Mittwoch, 11. August 2021

Meine Hand gleitet zum Schalter, der für das Öffnen des Fensters vorgesehen ist. Nachdem ich den Schalter betätigt habe, spüre ich eine warme Brise meine Haut streicheln. Ich genieße es. Dadurch, dass das Auto gerade fährt, wirkt der Wind noch stärker, was mir umso mehr Freude bereitet. Ich atme die frische Luft ein und würde am liebsten mein ganzes Leben nur die Luft der Türkei einatmen wollen, da diese einfach so singulär ist. Doch das Schicksal wollte es anders. Dieses Jahr sind wir -ich und meine Familie- in die Türkei geflogen, da das letzte Mal schon fast zwei Jahre her war. Das war eine lange Zeit. Ich habe diese Atmosphäre und allgemein die Ambiente dieses Landes vermisst. Ich glaube, dass dies das ist, was manche als Heimat bezeichnen. Jedenfalls haben wir hier den Großteil der Sommerferien verbracht und in den letzten Wochen ist nicht wirklich etwas spektakuläres passiert. Außer dass viele Bekannte, aber auch viele davon, die wir, bzw. ich, nicht kenne aufgrund des Opferfestes zu uns gekommen sind. Hier in der Türkei leben wir an der Nordküste des Landes, in der Provinz Zonguldak und nahe des Bezirks Çaycuma in einem kleinen Dorf bei meiner Oma. Da es eine Tradition bei uns ist, dass Jüngere die Älteren an Festtagen besuchen, kann man sich denken wie viele Leute da zu einem kommen. Meine Eltern wollten aber, dass ich noch die Ferien genießen kann und beschlossen die letzten Tage für mich besonders zu machen. Unter anderem auch heute, wo wir beschlossen haben zum Strand zu fahren.
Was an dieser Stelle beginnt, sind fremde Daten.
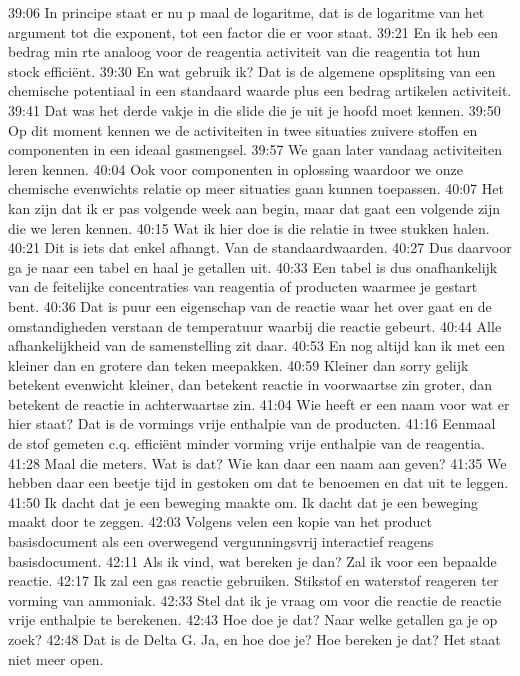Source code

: 39:06
In principe staat er nu p maal de logaritme, dat is de logaritme van het argument tot die exponent, tot een factor die er voor staat.
39:21
En ik heb een bedrag min rte analoog voor de reagentia activiteit van die reagentia tot hun stock efficiënt.
39:30
En wat gebruik ik? Dat is de algemene opsplitsing van een chemische potentiaal in een standaard waarde plus een bedrag artikelen activiteit.
39:41
Dat was het derde vakje in die slide die je uit je hoofd moet kennen.
39:50
Op dit moment kennen we de activiteiten in twee situaties zuivere stoffen en componenten in een ideaal gasmengsel.
39:57
We gaan later vandaag activiteiten leren kennen.
40:04
Ook voor componenten in oplossing waardoor we onze chemische evenwichts relatie op meer situaties gaan kunnen toepassen.
40:07
Het kan zijn dat ik er pas volgende week aan begin, maar dat gaat een volgende zijn die we leren kennen.
40:15
Wat ik hier doe is die relatie in twee stukken halen.
40:21
Dit is iets dat enkel afhangt. Van de standaardwaarden.
40:27
Dus daarvoor ga je naar een tabel en haal je getallen uit.
40:33
Een tabel is dus onafhankelijk van de feitelijke concentraties van reagentia of producten waarmee je gestart bent.
40:36
Dat is puur een eigenschap van de reactie waar het over gaat en de omstandigheden verstaan de temperatuur waarbij die reactie gebeurt.
40:44
Alle afhankelijkheid van de samenstelling zit daar.
40:53
En nog altijd kan ik met een kleiner dan en grotere dan teken meepakken.
40:59
Kleiner dan sorry gelijk betekent evenwicht kleiner, dan betekent reactie in voorwaartse zin groter, dan betekent de reactie in achterwaartse zin.
41:04
Wie heeft er een naam voor wat er hier staat? Dat is de vormings vrije enthalpie van de producten.
41:16
Eenmaal de stof gemeten c.q. efficiënt minder vorming vrije enthalpie van de reagentia.
41:28
Maal die meters. Wat is dat? Wie kan daar een naam aan geven?
41:35
We hebben daar een beetje tijd in gestoken om dat te benoemen en dat uit te leggen.
41:50
Ik dacht dat je een beweging maakte om. Ik dacht dat je een beweging maakt door te zeggen.
42:03
Volgens velen een kopie van het product basisdocument als een overwegend vergunningsvrij interactief reagens basisdocument.
42:11
Als ik vind, wat bereken je dan? Zal ik voor een bepaalde reactie.
42:17
Ik zal een gas reactie gebruiken. Stikstof en waterstof reageren ter vorming van ammoniak.
42:33
Stel dat ik je vraag om voor die reactie de reactie vrije enthalpie te berekenen.
42:43
Hoe doe je dat? Naar welke getallen ga je op zoek?
42:48
Dat is de Delta G. Ja, en hoe doe je? Hoe bereken je dat? Het staat niet meer open.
"Freust du dich schon?", fragt mich Samiya, die schon etwas euphorisch klingt und mich aus meinen Gedanken rausholt. "Ja sehr!", antworte ich und strahle eine Freude aus. Samiya und ich kennen uns nicht wirklich, naja, eigentlich so gut wie gar nicht. Vor ein paar Wochen ist sie mit ihren Eltern und ihrer kleinen Schwester zu uns ins Dorf gekommen. Aus dem Kennzeichen 06 konnte ich ableiten, dass die Familie aus der Hauptstadt Ankara kommt. Meine Hypothese wurde dann bestätigt, als ich ihren Vater sagen hörte, dass er und seine Familie aus Ankara kommen würden. Die Mutter sei aber ursprünglich aus dem Dorf, jedoch hatte es wohl einen Streit innerhalb der Familie ihrer Mutter gegeben, weshalb sie nicht mehr hierhergekommen waren. Sie waren aber trotzdem hierhergekommen, weil eine Person aus ihrem Bekanntenkreis, zu denen sie nicht wirklich Streit hatten, einen Herzinfarkt bekommen hat und sie daher beschlossen haben zu uns zu kommen. Der Person geht es jetzt allerdings wieder besser, aber der Vorfall hatte sich im ganzen Dorf herumgesprochen, weshalb man nicht unwissend zurückbleiben konnte. Da sie eben so lange nicht gekommen waren und auch um meine Oma glücklich zu machen, beschloss die Familie den Rest ihrer Urlaubstage hier bei uns im Haus meiner Oma zu verbringen. Heute wollten allerdings Samiyas Eltern mit ihrer kleinen Schwester einkaufen gehen, doch sie hat darauf bestanden mit uns zu kommen. Verständlich, denn wer will bei diesem sonnigen, heißen Wetter und glasklarem Himmel nicht zum Strand? Ihre Eltern konnten ihr den Wunsch auch nicht abschlagen und so kam sie mit uns.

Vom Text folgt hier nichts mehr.